Griffin Agent Loop: Design Decisions

The design rationale behind Griffin, Safeguard's triage agent — how the loop is structured, why we bounded reasoning depth, and how tool calls stay auditable.

Griffin is the agent that sits beside a security engineer on Safeguard, answering questions like "why did this finding fire" and "what would it take to fix this across my fleet." It looks like a chat interface but the interesting work is in the loop behind it — how it plans, which tools it calls, how it decides when to stop, and how the whole thing stays auditable for a compliance review. This post is a tour of the design choices we made and the ones we explicitly rejected.

Why build a bespoke agent loop instead of using a framework?

We spent about two months early in the project with LangChain and then with a couple of alternatives before concluding we had to build our own. The frameworks were good starting points for prototyping but they hid two things we could not afford to leave hidden: the exact sequence of tool calls taken for any given response, and the decision points at which the agent could have done something else. Auditability is not optional in a security product — when a customer asks "why did Griffin recommend this remediation," we need a reproducible trace, not a summarized stack.

The other problem was determinism under bounded cost.
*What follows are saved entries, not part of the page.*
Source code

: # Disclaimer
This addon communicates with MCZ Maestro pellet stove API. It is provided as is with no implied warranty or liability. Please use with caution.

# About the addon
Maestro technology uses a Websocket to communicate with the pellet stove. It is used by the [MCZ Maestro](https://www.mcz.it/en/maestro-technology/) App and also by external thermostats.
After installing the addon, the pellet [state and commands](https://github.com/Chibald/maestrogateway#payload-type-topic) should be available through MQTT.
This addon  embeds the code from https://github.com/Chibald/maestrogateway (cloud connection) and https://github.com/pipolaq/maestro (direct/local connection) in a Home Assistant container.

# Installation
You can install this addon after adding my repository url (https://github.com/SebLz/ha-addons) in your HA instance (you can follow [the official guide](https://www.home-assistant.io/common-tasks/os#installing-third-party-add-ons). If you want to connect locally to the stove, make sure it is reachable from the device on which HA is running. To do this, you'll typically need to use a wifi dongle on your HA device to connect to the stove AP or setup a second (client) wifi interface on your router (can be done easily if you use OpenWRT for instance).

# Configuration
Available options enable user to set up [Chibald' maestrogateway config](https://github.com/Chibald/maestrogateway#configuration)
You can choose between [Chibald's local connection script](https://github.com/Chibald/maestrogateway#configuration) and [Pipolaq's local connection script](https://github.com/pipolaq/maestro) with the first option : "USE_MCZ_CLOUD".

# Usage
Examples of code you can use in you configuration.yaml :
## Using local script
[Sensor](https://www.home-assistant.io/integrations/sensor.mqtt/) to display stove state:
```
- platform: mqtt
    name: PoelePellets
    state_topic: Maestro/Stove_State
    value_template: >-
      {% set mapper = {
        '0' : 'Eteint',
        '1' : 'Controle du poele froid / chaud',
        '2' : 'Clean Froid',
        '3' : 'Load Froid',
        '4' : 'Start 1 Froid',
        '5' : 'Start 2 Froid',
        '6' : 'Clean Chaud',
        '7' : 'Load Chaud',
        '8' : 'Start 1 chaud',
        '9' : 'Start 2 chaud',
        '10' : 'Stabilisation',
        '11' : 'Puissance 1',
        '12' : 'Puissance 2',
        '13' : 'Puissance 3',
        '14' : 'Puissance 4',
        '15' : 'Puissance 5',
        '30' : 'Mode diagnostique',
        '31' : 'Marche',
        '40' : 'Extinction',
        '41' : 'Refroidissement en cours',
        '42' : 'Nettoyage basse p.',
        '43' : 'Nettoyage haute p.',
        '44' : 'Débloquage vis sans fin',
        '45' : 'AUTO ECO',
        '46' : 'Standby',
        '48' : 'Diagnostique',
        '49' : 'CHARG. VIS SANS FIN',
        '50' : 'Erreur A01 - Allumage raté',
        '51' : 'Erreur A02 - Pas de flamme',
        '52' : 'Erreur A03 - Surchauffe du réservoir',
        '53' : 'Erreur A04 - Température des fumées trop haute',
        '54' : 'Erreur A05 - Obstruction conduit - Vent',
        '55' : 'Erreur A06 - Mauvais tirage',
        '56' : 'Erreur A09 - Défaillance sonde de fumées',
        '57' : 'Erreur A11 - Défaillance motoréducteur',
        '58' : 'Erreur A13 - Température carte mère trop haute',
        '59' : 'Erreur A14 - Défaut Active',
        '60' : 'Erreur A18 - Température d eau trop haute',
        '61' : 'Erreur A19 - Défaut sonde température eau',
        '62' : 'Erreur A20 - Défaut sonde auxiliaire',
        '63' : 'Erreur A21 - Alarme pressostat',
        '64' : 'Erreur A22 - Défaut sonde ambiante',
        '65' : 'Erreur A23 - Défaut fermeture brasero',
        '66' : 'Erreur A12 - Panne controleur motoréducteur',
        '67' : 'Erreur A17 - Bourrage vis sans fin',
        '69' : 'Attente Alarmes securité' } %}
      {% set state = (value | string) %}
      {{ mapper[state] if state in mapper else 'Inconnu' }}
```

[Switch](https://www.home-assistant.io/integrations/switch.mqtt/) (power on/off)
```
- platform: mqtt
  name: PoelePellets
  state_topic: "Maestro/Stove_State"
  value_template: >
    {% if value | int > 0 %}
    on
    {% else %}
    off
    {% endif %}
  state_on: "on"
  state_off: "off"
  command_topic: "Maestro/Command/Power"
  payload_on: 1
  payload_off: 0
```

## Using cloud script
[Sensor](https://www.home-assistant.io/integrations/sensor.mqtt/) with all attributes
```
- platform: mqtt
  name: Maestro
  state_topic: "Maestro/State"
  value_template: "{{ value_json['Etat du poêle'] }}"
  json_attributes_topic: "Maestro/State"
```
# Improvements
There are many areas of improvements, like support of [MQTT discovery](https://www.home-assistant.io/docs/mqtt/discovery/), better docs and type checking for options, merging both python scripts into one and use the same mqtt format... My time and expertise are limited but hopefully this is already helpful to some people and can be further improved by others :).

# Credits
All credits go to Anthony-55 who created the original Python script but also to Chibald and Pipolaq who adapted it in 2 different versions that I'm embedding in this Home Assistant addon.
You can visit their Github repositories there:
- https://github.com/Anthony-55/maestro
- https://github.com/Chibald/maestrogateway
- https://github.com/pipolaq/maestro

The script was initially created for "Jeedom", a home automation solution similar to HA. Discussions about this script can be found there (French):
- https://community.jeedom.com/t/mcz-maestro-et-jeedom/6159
We need every Griffin response to come back within a user-facing latency budget and within a per-request token budget. Off-the-shelf loops allow unbounded tool-call chains by default, and the customizations needed to bound them cleanly ended up being invasive enough that writing the loop ourselves was cleaner.

What is the shape of the loop?

The loop is a plan-execute-verify cycle with explicit state checkpoints. Below is the high-level flow:

          ┌──────────────────┐
          │  User Question   │
          └────────┬─────────┘
                   │
                   ▼
          ┌──────────────────┐
          │     Planner      │ ◀───── tenant context,
          │  (structured)    │        history, policy
          └────────┬─────────┘
                   │ plan (steps)
                   ▼
          ┌──────────────────┐
          │    Executor      │ ◀───── tool registry,
          │  (one step/turn) │        quotas, safety
          └────────┬─────────┘
                   │ tool result
                   ▼
          ┌──────────────────┐
          │     Verifier     │ ◀───── ground-truth
          │   (structured)   │        graph snapshot
          └────────┬─────────┘
                   │
              ┌────┴────┐
              │         │
            done?     retry /
              │       replan
              │
              ▼
     ┌──────────────────┐
     │     Response     │
     │    Synthesizer   │
     └──────────────────┘

The Planner takes the user question and produces a structured plan — a list of tool calls with their expected inputs and outputs, plus branching conditions. The Executor runs one step at a time, capturing the actual tool result, and hands back to the Verifier. The Verifier asks "does the plan still make sense given this result, and are we closer to a grounded answer?" If yes, continue. If the plan is broken, replan. If the budget is spent, answer with what we have.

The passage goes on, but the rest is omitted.